Ich kam am 19. Januar 1890 in Kronstadt als 6. Kind zur Welt. Meine Eltern waren aus dem Sudetengau (1) nach Siebenbürgen gekommen. Der Vater ward durch seinen Landsmann und Jugendfreund, Kapellmeister Anton Brandner (2), an die damals neugegründete Stadtkapelle als Primgeiger berufen. In unserem Hause wurde von früh bis in die Nacht hinein Musik gemacht. Mein Vater war ein strenger, sehr geschätzter Violinlehrer. Mit Ausnahme meiner ältesten Schwester studierten alle meine Geschwister Musik an der Wiener Akademie. Mein ältester Bruder Alfred, eine Art Wunderkind, absolvierte schon mit 17 Jahren, kam gleich als Violinlehrer an das Konservatorium in Graz, später nach Klagenfurt und war nachher Kammermusiker am königl. preuss. Hoftheater in Wiesbaden. Ein unheilbares Nervenleiden machte seiner schönen Laufbahn leider ein allzu frühes Ende. Der zweite Bruder Franz, Cellist, ging bald nach Absolvierung der Akademie nach New York, in ein großes Symphonie-Orchester. Der 3. Bruder, Ernst, ward nach der Reifeprüfung Musiklehrer bei Fürst Schönburg, dann bei Fürst Auersperg und nachher Kapellmeister bei den Tiroler Kaiserjägern in Bozen. Nach dem Weltkrieg ging er auch nach Amerika und wirkt als Bratschist in einem Symphonie-Orchester (110 Mann) in Cincinnati. Meine Schwester Ida wurde Sängerin und war in Wien und Berlin (Neues Operettentheater) über 10 Jahre lang Soubrette; dann heiratete sie den Harfenisten Max Schuster. Beide leben seit 1913 in Amerika.
Schon als kleines Kind interessierte mich meines Vaters Lehrerberuf sehr und ich durfte, auf einem Tisch sitzend, zuhören, wenn seine Lieblingsschülerin, Malchen Zeidner, gar so schön Geige spielte. Mit 9 Jahren nahm Vater auch mich in die Lehre, und bald konnte ich im Kreise meiner Geschwister mittun, wenn an den hohen Feiertagen Quartett gespielt wurde. Die Art meines Vaters, mich zum Unterricht aufzufordern, bestand darin, dass er im Nebenzimmer meine Geige stimmte, und diesem magnetischen Klang leistete ich stets Folge, manchmal allerdings mit innerlichem stummem Widerstand, wenn´s am Tage schon zum zweiten Mal geschah.

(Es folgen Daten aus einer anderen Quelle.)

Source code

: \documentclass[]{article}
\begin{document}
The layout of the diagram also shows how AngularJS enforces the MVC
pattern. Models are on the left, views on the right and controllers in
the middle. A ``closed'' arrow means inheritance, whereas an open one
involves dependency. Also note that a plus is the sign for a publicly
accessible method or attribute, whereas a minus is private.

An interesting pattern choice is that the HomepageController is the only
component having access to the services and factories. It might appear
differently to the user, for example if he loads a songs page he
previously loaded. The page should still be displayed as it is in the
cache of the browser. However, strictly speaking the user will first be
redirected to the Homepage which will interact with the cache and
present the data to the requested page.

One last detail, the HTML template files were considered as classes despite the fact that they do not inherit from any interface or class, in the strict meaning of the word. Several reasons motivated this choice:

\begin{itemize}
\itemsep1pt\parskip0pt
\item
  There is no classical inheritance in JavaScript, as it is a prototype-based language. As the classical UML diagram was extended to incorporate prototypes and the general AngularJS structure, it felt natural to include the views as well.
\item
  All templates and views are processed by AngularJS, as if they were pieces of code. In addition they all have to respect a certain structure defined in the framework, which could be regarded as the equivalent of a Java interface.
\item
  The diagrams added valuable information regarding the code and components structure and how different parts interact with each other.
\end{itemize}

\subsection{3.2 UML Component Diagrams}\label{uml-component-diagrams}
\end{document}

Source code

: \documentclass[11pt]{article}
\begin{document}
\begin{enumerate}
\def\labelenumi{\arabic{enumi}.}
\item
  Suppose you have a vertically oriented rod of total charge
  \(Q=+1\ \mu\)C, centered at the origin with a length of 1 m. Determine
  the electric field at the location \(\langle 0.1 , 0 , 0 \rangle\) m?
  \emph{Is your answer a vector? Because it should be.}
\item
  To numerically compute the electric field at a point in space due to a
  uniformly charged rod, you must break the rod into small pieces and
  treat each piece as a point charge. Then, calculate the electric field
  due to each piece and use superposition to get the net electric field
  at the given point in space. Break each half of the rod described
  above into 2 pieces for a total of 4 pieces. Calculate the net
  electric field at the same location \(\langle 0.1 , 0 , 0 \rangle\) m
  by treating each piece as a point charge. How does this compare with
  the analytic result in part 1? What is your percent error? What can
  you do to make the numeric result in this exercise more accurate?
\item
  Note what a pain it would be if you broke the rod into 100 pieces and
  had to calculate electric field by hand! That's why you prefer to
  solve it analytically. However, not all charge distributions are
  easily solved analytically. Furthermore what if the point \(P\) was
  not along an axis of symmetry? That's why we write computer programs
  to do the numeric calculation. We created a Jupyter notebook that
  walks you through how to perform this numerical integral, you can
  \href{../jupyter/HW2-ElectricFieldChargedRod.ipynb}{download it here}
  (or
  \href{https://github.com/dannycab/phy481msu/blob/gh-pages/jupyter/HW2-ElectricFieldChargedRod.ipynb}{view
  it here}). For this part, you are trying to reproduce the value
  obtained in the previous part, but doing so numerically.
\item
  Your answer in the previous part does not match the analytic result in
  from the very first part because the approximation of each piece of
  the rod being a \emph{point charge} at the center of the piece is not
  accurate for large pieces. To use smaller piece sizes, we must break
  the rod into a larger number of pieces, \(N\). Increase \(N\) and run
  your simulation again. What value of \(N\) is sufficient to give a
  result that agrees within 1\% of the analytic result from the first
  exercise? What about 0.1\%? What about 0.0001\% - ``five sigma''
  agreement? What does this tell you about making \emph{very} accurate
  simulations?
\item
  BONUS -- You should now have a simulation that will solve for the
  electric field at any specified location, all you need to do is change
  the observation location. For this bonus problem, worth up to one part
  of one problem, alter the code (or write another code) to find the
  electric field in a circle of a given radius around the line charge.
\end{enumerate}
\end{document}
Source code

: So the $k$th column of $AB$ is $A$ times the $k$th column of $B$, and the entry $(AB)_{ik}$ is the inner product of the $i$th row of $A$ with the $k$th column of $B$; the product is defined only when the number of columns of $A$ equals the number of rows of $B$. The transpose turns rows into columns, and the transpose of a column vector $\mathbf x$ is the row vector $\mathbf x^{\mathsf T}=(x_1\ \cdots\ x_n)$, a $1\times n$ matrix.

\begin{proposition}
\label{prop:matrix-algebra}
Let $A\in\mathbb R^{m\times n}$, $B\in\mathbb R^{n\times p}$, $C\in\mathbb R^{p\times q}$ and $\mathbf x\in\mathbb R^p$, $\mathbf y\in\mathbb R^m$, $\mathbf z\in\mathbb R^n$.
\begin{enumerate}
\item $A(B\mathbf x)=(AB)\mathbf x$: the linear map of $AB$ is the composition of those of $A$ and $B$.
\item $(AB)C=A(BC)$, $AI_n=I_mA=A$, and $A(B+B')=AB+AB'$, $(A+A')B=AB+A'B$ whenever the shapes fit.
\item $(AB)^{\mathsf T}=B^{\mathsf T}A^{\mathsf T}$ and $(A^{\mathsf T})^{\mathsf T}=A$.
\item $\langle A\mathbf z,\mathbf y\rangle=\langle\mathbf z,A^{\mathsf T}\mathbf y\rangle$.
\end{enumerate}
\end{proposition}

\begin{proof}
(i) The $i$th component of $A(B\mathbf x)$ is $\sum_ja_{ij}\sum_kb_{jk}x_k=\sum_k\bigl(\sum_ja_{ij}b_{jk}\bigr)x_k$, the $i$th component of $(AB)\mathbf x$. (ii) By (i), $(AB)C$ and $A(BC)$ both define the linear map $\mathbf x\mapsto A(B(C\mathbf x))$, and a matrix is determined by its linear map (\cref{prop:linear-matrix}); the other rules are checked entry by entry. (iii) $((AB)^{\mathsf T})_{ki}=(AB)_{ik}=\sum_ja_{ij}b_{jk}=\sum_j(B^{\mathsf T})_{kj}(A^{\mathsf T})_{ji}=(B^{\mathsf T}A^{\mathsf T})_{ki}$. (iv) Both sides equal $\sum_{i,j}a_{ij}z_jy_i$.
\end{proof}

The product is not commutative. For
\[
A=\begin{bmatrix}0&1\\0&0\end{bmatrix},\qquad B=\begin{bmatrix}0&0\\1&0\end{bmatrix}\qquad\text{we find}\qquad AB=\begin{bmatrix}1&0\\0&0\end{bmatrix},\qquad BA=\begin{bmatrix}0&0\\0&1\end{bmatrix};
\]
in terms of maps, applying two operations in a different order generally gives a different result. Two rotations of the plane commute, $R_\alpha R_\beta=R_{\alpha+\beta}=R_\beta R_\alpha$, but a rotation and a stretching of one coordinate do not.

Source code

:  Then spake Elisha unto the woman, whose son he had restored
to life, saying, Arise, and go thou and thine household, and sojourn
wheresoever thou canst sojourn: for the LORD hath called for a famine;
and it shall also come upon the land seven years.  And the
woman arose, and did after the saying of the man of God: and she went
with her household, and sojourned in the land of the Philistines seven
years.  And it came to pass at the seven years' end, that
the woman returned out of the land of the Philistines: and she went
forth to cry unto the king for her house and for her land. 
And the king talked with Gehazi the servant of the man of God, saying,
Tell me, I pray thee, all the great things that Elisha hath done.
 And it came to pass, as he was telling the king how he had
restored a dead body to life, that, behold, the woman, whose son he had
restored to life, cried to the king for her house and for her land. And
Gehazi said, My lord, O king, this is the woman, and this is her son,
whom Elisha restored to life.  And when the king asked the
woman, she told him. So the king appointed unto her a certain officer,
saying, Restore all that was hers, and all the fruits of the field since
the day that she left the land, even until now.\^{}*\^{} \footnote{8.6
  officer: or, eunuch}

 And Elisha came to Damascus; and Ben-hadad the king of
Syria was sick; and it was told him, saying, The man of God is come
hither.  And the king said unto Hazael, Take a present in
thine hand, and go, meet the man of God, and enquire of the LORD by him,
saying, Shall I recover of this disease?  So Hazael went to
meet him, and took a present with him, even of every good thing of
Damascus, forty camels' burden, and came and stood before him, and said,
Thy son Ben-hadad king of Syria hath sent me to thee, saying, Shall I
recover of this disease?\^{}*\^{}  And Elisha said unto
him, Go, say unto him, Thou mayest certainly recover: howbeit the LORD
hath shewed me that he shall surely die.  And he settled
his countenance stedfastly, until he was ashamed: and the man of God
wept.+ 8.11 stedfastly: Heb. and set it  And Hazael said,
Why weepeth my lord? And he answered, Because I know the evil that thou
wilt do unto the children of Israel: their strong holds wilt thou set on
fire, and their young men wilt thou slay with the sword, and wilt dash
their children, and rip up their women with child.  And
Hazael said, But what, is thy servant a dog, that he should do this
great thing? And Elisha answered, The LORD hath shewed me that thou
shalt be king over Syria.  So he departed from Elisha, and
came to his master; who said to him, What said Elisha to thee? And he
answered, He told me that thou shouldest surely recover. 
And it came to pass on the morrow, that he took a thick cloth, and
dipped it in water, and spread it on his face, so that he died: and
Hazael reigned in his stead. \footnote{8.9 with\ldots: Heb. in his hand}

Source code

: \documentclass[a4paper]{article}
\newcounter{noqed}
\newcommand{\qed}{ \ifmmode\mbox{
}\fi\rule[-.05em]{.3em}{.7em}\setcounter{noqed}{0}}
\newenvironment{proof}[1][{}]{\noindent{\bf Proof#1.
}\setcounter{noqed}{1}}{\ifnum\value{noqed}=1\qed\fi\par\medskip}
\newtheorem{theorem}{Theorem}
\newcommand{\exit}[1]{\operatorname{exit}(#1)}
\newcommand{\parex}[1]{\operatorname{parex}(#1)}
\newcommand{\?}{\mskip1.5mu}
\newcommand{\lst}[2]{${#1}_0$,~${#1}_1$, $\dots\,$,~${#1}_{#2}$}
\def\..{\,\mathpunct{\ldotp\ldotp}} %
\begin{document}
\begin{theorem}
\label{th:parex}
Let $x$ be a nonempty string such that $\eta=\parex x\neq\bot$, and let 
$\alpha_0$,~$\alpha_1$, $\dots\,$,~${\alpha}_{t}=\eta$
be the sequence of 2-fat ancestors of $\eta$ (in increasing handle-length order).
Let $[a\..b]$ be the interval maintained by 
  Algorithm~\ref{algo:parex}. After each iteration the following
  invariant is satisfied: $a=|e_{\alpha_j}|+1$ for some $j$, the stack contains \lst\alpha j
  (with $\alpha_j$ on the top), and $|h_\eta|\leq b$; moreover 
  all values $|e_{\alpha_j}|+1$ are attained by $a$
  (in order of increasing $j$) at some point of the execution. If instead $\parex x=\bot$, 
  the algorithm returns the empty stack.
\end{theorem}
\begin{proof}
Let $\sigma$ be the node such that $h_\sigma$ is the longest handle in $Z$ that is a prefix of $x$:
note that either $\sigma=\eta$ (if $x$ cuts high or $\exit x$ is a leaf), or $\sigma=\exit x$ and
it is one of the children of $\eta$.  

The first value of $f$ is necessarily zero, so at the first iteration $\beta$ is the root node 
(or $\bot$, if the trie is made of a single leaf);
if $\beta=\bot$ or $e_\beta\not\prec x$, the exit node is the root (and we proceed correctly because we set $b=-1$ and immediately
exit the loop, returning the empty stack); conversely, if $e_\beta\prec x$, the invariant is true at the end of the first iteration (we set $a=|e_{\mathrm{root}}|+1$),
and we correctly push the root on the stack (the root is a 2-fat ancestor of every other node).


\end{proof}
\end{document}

Den tiefsten Eindruck machte das Musizieren meiner Geschwister auf mich, die zu den großen Ferien heimkamen. In eine Ecke gekauert, lauschte ich andächtig und konnte mich manchmal der Tränen nicht erwehren, wenn Alfred das Violinkonzert von Bruch, Brahms oder Beethoven spielte und Ernst ihn auf dem Klavier begleitete. Und dann sang meine Schwester mit ihrer glockenhellen Sopranstimme all die herrlichen Lieder von Mozart, Schubert, Schumann, Brahms, Strauss, und ich hockte und lauschte und sang nach, sobald ich nur konnte.
Mein Vater war oft krank, und da saß dann ich noch als Schulmädel an seinem Bett und geigte mit den Schülern, während er dirigierte und erklärte. So waren die alten Lehrer: gewissenhaft und streng in der Erfüllung ihrer Pflicht. Ich aber wuchs hinein in das Lehren, ohne zu ahnen, dass es einst auch mein Beruf würde.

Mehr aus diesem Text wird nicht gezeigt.